**Materials provided**.
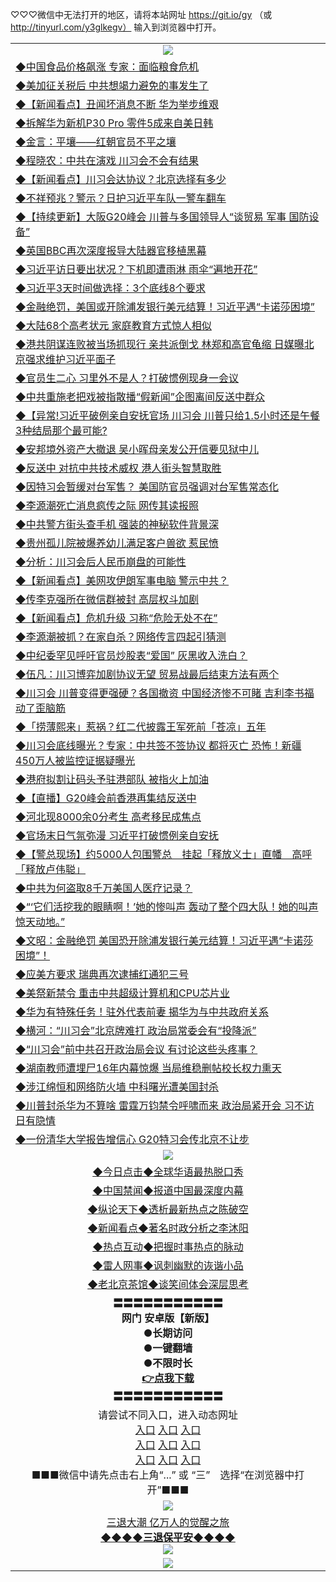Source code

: 
♡♡♡微信中无法打开的地区，请将本站网址 https://git.io/gy （或 http://tinyurl.com/y3glkegv） 输入到浏览器中打开。 

<table>
  <t<tr>
    <td align=center><img src="https://github.com/gyhhx/image-upload/blob/master/3.jpg" /></td>
  </tr>
  <tr>
<td align=left>
<a href="https://xvery.li/oo.aspx?name=c1047129&key=lvvdiyawanfwimxk&from=gy">◆中国食品价格飙涨 专家：面临粮食危机</a><br/></td>
  </tr>
  <tr>
<td align=left>
<a href="https://xvery.li/oo.aspx?name=c1047055&key=lvvdiyawanfwimxk&from=gy">◆美加征关税后 中共想竭力避免的事发生了</a><br/></td>
 </tr>
  <tr>
<td align=left>
<a href="https://xvery.li/oo.aspx?name=c1047119&key=lvvdiyawanfwimxk&from=gy">◆【新闻看点】丑闻坏消息不断 华为举步维艰</a><br/></td>
 </tr>
   <tr>
<td align=left>
<a href="https://xvery.li/oo.aspx?name=c1047059&key=lvvdiyawanfwimxk&from=gy">◆拆解华为新机P30 Pro 零件5成来自美日韩</a><br/></td>
   </tr> 
  <tr>
<td align=left>
<a href="https://xvery.li/oo.aspx?name=c1047071&key=lvvdiyawanfwimxk&from=gy">◆金言：平壤——红朝官员不平之壤</a><br/></td>
  </tr> 
 <tr>
<td align=left>
<a href="https://xvery.li/oo.aspx?name=c1047039&key=lvvdiyawanfwimxk&from=gy">◆程晓农：中共在演戏 川习会不会有结果</a><br/>
</td>
   </tr>
 <tr>
<td align=left>
<a href="https://xvery.li/oo.aspx?name=c1047081&key=lvvdiyawanfwimxk&from=gy">◆【新闻看点】川习会达协议？北京选择有多少</a><br/></td>
  </tr>
  <tr>
<td align=left>
<a href="https://xvery.li/oo.aspx?name=c1047072&key=lvvdiyawanfwimxk&from=gy">◆不祥预兆？警示？日护习近平车队一警车翻车</a><br/></td>
 </tr>
   <tr>
<td align=left>
<a href="https://xvery.li/oo.aspx?name=http://www.soundofhope.org/gb/2019/06/27/n2991067.html&key=lvvdiyawanfwimxk&from=gy">◆【持续更新】大阪G20峰会 川普与多国领导人“谈贸易 军事 国防设备”</a><br/>
</td>
   </tr>
 <tr>
<td align=left>
<a href="https://xvery.li/oo.aspx?name=http://www.soundofhope.org/gb/2019/06/27/n2989399.html&key=lvvdiyawanfwimxk&from=gy">◆英国BBC再次深度报导大陆器官移植黑幕</a><br/></td>
  </tr>
  <tr>
<td align=left>
<a href="https://xvery.li/oo.aspx?name=c1047030&key=lvvdiyawanfwimxk&from=gy">◆习近平访日要出状况？下机即遭雨淋 雨伞“遍地开花”</a><br/></td>
 </tr>
  <tr>
<td align=left>
<a href="https://xvery.li/oo.aspx?name=c1047132&key=lvvdiyawanfwimxk&from=gy">◆习近平3天时间做选择：3个底线8个要求</a><br/></td>
 </tr>
   <tr>
<td align=left>
<a href="https://xvery.li/oo.aspx?name=c816857_598_1&key=lvvdiyawanfwimxk&from=gy">◆金融绝罚，美国或开除浦发银行美元结算！习近平遇“卡诺莎困境”</a><br/></td>
   </tr> 
  <tr>
<td align=left>
<a href="https://xvery.li/oo.aspx?name=c1047045&key=lvvdiyawanfwimxk&from=gy">◆大陆68个高考状元 家庭教育方式惊人相似</a><br/></td>
  </tr> 
 <tr>
<td align=left>
<a href="https://xvery.li/oo.aspx?name=c1047044&key=lvvdiyawanfwimxk&from=gy">◆港共阴谋连败被当场抓现行 亲共派倒戈 林郑和高官龟缩 日媒曝北京强求维护习近平面子</a><br/>
</td>
   </tr>
 <tr>
<td align=left>
<a href="https://xvery.li/oo.aspx?name=c1047000&key=lvvdiyawanfwimxk&from=gy">◆官员生二心 习里外不是人？打破惯例现身一会议</a><br/>
</td>
   </tr>
 <tr>
<td align=left>
<a href="https://xvery.li/oo.aspx?name=c1047053&key=lvvdiyawanfwimxk&from=gy">◆中共重施老把戏被指散播“假新闻”企图离间反送中群众</a><br/></td>
  </tr>
  <tr>
<td align=left>
<a href="https://xvery.li/oo.aspx?name=c1047024&key=lvvdiyawanfwimxk&from=gy">◆【异常!习近平破例亲自安抚官场 川习会 川普只给1.5小时还是午餐 3种结局那个最可能?</a><br/></td>
 </tr>
   <tr>
<td align=left>
<a href="https://xvery.li/oo.aspx?name=c1047042&key=lvvdiyawanfwimxk&from=gy">◆安邦境外资产大撤退 吴小晖母亲发公开信要见狱中儿</a><br/>
</td>
   </tr>
 <tr>
<td align=left>
<a href="https://xvery.li/oo.aspx?name=c1047139&key=lvvdiyawanfwimxk&from=gy">◆反送中 对抗中共技术威权 港人街头智慧取胜</a><br/>
</td>
</tr> 
<tr>
<td align=left>
<a href="https://xvery.li/oo.aspx?name=c1047133&key=lvvdiyawanfwimxk&from=gy">◆因特习会暂缓对台军售？ 美国防官员强调对台军售常态化</a><br/>
</td>       
</tr> 
  <tr>
<td align=left>
<a href="https://xvery.li/oo.aspx?name=c1046787&key=lvvdiyawanfwimxk&from=gy">◆李源潮死亡消息疯传之际 网传其读报照</a><br/></td>
  </tr>
  <tr>
<td align=left>
<a href="https://xvery.li/oo.aspx?name=c1046859&key=lvvdiyawanfwimxk&from=gy">◆中共警方街头查手机 强装的神秘软件背景深</a><br/></td>
 </tr>
  <tr>
<td align=left>
<a href="https://xvery.li/oo.aspx?name=c1046838&key=lvvdiyawanfwimxk&from=gy">◆贵州孤儿院被爆养幼儿满足客户兽欲 惹民愤</a><br/></td>
 </tr>
   <tr>
<td align=left>
<a href="https://xvery.li/oo.aspx?name=c1046820&key=lvvdiyawanfwimxk&from=gy">◆分析：川习会后人民币崩盘的可能性</a><br/></td>
   </tr> 
  <tr>
<td align=left>
<a href="https://xvery.li/oo.aspx?name=c1046834&key=lvvdiyawanfwimxk&from=gy">◆【新闻看点】美网攻伊朗军事电脑 警示中共？</a><br/></td>
  </tr> 
 <tr>
<td align=left>
<a href="https://xvery.li/oo.aspx?name=c1046786&key=lvvdiyawanfwimxk&from=gy">◆传李克强所在微信群被封 高层权斗加剧</a><br/>
</td>
   </tr>
 <tr>
<td align=left>
<a href="https://xvery.li/oo.aspx?name=c1046819&key=lvvdiyawanfwimxk&from=gy">◆【新闻看点】危机升级 习称“危险无处不在”</a><br/></td>
  </tr>
  <tr>
<td align=left>
<a href="https://xvery.li/oo.aspx?name=c1046781&key=lvvdiyawanfwimxk&from=gy">◆李源潮被抓？在家自杀？网络传言四起引猜测</a><br/></td>
 </tr>
   <tr>
<td align=left>
<a href="https://xvery.li/oo.aspx?name=c1046942&key=lvvdiyawanfwimxk&from=gy">◆中纪委罕见呼吁官员炒股表“爱国” 灰黑收入洗白？</a><br/>
</td>
   </tr>
 <tr>
<td align=left>
<a href="https://xvery.li/oo.aspx?name=c1046433&key=lvvdiyawanfwimxk&from=gy">◆伍凡：川习博弈加剧协议无望 贸易战最后结束方法有两个</a><br/></td>
  </tr>
  <tr>
<td align=left>
<a href="https://xvery.li/oo.aspx?name=c1046782&key=lvvdiyawanfwimxk&from=gy">◆川习会 川普变得更强硬？各国撤资 中国经济惨不可睹 吉利李书福动了歪脑筋</a><br/></td>
 </tr>
  <tr>
<td align=left>
<a href="https://xvery.li/oo.aspx?name=c1046755&key=lvvdiyawanfwimxk&from=gy">◆「捞薄熙来」惹祸？红二代披露王军死前「苍凉」五年</a><br/></td>
 </tr>
   <tr>
<td align=left>
<a href="https://xvery.li/oo.aspx?name=c1046776&key=lvvdiyawanfwimxk&from=gy">◆川习会底线曝光？专家：中共签不签协议 都将灭亡 恐怖！新疆450万人被监控证据疑曝光</a><br/></td>
   </tr> 
  <tr>
<td align=left>
<a href="https://xvery.li/oo.aspx?name=c1046873&key=lvvdiyawanfwimxk&from=gy">◆港府拟割让码头予驻港部队 被指火上加油</a><br/></td>
  </tr> 
 <tr>
<td align=left>
<a href="https://xvery.li/oo.aspx?name=c1046553&key=lvvdiyawanfwimxk&from=gy">◆【直播】G20峰会前香港再集结反送中</a><br/>
</td>
   </tr>
 <tr>
<td align=left>
<a href="https://xvery.li/oo.aspx?name=c1046837&key=lvvdiyawanfwimxk&from=gy">◆河北现8000余0分考生 高考移民成焦点</a><br/>
</td>
   </tr>
 <tr>
<td align=left>
<a href="https://xvery.li/oo.aspx?name=c1046890&key=lvvdiyawanfwimxk&from=gy">◆官场末日气氛弥漫 习近平打破惯例亲自安抚</a><br/></td>
  </tr>
  <tr>
<td align=left>
<a href="https://xvery.li/oo.aspx?name=c1046864&key=lvvdiyawanfwimxk&from=gy">◆【警总现场】约5000人包围警总　挂起「释放义士」直幡　高呼「释放卢伟聪」</a><br/></td>
 </tr>
   <tr>
<td align=left>
<a href="https://xvery.li/oo.aspx?name=c1046839&key=lvvdiyawanfwimxk&from=gy">◆中共为何盗取8千万美国人医疗记录？</a><br/>
</td>
   </tr>
 <tr>
<td align=left>
<a href="https://xvery.li/oo.aspx?name=c1046911&key=lvvdiyawanfwimxk&from=gy">◆“‘它们活挖我的眼睛啊！’她的惨叫声 轰动了整个四大队！她的叫声惊天动地。”</a><br/>
</td>
</tr> 
<tr>
<td align=left>
<a href="https://xvery.li/oo.aspx?name=c1046939&key=lvvdiyawanfwimxk&from=gy">◆文昭：金融绝罚 美国恐开除浦发银行美元结算！习近平遇“卡诺莎困境”！ </a><br/>
</td>       
</tr> 
<tr>
<td align=left>
<a href="https://xvery.li/oo.aspx?name=c1046253&key=lvvdiyawanfwimxk&from=gy">◆应美方要求 瑞典再次逮捕红通犯三号</a><br/></td>
  </tr>
  <tr>
<td align=left>
<a href="https://xvery.li/oo.aspx?name=c1046286&key=lvvdiyawanfwimxk&from=gy">◆美祭新禁令 重击中共超级计算机和CPU芯片业</a><br/></td>
 </tr>
  <tr>
<td align=left>
<a href="https://xvery.li/oo.aspx?name=c1046347&key=lvvdiyawanfwimxk&from=gy">◆华为有特殊任务！驻外代表前妻 揭华为与中共政府关系</a><br/></td>
 </tr>
   <tr>
<td align=left>
<a href="https://xvery.li/oo.aspx?name=https://www.soundofhope.org/gb/2019/06/24/n2983423.html&key=lvvdiyawanfwimxk&from=gy">◆横河：“川习会”北京牌难打 政治局常委会有“投降派”</a><br/></td>
   </tr> 
  <tr>
<td align=left>
<a href="https://xvery.li/oo.aspx?name=https://www.soundofhope.org/gb/2019/06/24/n2981824.html&key=lvvdiyawanfwimxk&from=gy">◆“川习会”前中共召开政治局会议 有讨论这些头疼事？
</a><br/></td>
  </tr> 
 <tr>
<td align=left>
<a href="https://xvery.li/oo.aspx?name=https://www.soundofhope.org/gb/2019/06/23/n2979922.html&key=lvvdiyawanfwimxk&from=gy">◆湖南教师遭埋尸16年内幕惊爆 当局维稳删帖校长权力熏天</a><br/>
</td>
   </tr>
 <tr>
<td align=left>
<a href="https://xvery.li/oo.aspx?name=https://www.ntdtv.com/gb/2019/06/24/a102608178.html&key=lvvdiyawanfwimxk&from=gy">◆涉江绵恒和网络防火墙 中科曙光遭美国封杀</a><br/></td>
  </tr>
  <tr>
<td align=left>
<a href="https://xvery.li/oo.aspx?name=c1046244&key=lvvdiyawanfwimxk&from=gy">◆川普封杀华为不算啥 雷霆万钧禁令呼啸而来 政治局紧开会 习不访日有隐情</a><br/></td>
 </tr>
   <tr>
<td align=left>
<a href="https://xvery.li/oo.aspx?name=c1046326&key=lvvdiyawanfwimxk&from=gy">◆一份清华大学报告增信心 G20特习会传北京不让步</a><br/>
</td>
   </tr> 
  <tr>
    <td align=center><img src="https://github.com/gyhhx/image-upload/blob/master/2.jpg" /></td>
  </tr>
   <tr>
   <td align=center> 
<a href="https://xvery.li/oo.aspx?name=c816850&key=lvvdiyawanfwimxk&from=gy&tag=9877">◆今日点击◆全球华语最热脱口秀</a><br/>
    </td>
  </tr>
  <tr>
  <td align=center>
<a href="https://xvery.li/oo.aspx?name=c816860&key=lvvdiyawanfwimxk&from=gy&tag=99733110">◆中国禁闻◆报道中国最深度内幕</a><br/>
   </tr>
  <tr>
     <td align=center>
<a href="https://xvery.li/oo.aspx?name=c816855&key=lvvdiyawanfwimxk&from=gy&tag=997110">◆纵论天下◆透析最新热点之陈破空</a><br/>
   </tr>
   <tr>
      <td align=center>
<a href="https://xvery.li/oo.aspx?name=c838308&key=lvvdiyawanfwimxk&from=gy&tag=9973110">◆新闻看点◆著名时政分析之李沐阳</a><br/>
   </tr>
   <tr>
     <td align=center>
<a href="https://xvery.li/oo.aspx?name=c816852&key=lvvdiyawanfwimxk&from=gy&tag=9733110">◆热点互动◆把握时事热点的脉动</a><br/>
   </tr>
   <tr>
      <td align=center>
<a href="https://xvery.li/oo.aspx?name=c816694&key=lvvdiyawanfwimxk&from=gy&tag=93310">◆雷人网事◆讽刺幽默的诙谐小品</a><br/>
   </tr>
   <tr>
    <td align=center>
<a href="https://xvery.li/oo.aspx?name=c816650&key=lvvdiyawanfwimxk&from=gy&tag=9973110">◆老北京茶馆◆谈笑间体会深层思考</a><br/>
   </tr>
  <tr>
    <td align=center>
 <b>〓〓〓〓〓〓〓〓〓〓〓<br/>网门 安卓版【新版】<br/> ●长期访问<br/> ●一键翻墙<br/>  ●不限时长<br/> 
 <a href="https://share.weiyun.com/5FMRSuD">👉<b>点我下载</a><br/>〓〓〓〓〓〓〓〓〓〓〓<br/>
    </td>
    </tr>
   <tr>
    <td align=center>请尝试不同入口，进入动态网址<br/>
      <a href="https://s3.us-east-2.amazonaws.com/ogateo/show.htm">入口</a>
      <a href="https://s3.ca-central-1.amazonaws.com/ogatec/show.htm">入口</a>
      <a href="https://s3.ap-southeast-2.amazonaws.com/ogatey/show.htm">入口</a><br/>
      <a href="https://s3.ap-northeast-2.amazonaws.com/ogates/show.htm">入口</a>
      <a href="https://s3.eu-central-1.amazonaws.com/ogatef/show.htm">入口</a>
      <a href="https://s3.ap-south-1.amazonaws.com/ogatem/show.htm">入口</a><br/>
      <a href="https://s3-us-west-1.amazonaws.com/ogaten/show.htm">入口</a>
      <a href="https://s3.eu-west-2.amazonaws.com/ogatel/show.htm">入口</a>
      <a href="https://s3.ap-northeast-1.amazonaws.com/ogatet/show.htm">入口</a><br/>
      ■■■微信中请先点击右上角“...” 或 “三”　选择“在浏览器中打开”■■■<b><br/>
    </td>
  </tr>
  <tr>
    <td align=center><img src="https://github.com/gyhhx/image-upload/blob/master/3.jpg" /> </td>
</tr>
  <tr>  
  <td align=center>
  <a href="http://ctbtfdoocixoa.global.ssl.fastly.net/oo.aspx?name=c894205&key=ofejcfaxcltk&from=gy&tag=9973110">三退大潮 亿万人的觉醒之旅</a><br/>
      <a href="http://ctbtfdoocixoa.global.ssl.fastly.net/oo.aspx?name=ogQuit.aspx&key=ofejcfaxcltk&from=gy"><b>◆◆◆◆三退保平安◆◆◆◆<br/></a>
      <img src="https://github.com/gyhhx/image-upload/blob/master/3t.jpg" /><br/>
      </td>
  </tr>
   <tr>
    <td align=center><img src="https://raw.githubusercontent.com/oGate2/Up/master/oGate_640.jpg"/></td>
  </tr>
</table>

**Exercise**.
Locate all lines in the listing above with the word "global" and copy them.

**Exercise output**.
  <a href="http://ctbtfdoocixoa.global.ssl.fastly.net/oo.aspx?name=c894205&key=ofejcfaxcltk&from=gy&tag=9973110">三退大潮 亿万人的觉醒之旅</a><br/>
      <a href="http://ctbtfdoocixoa.global.ssl.fastly.net/oo.aspx?name=ogQuit.aspx&key=ofejcfaxcltk&from=gy"><b>◆◆◆◆三退保平安◆◆◆◆<br/></a>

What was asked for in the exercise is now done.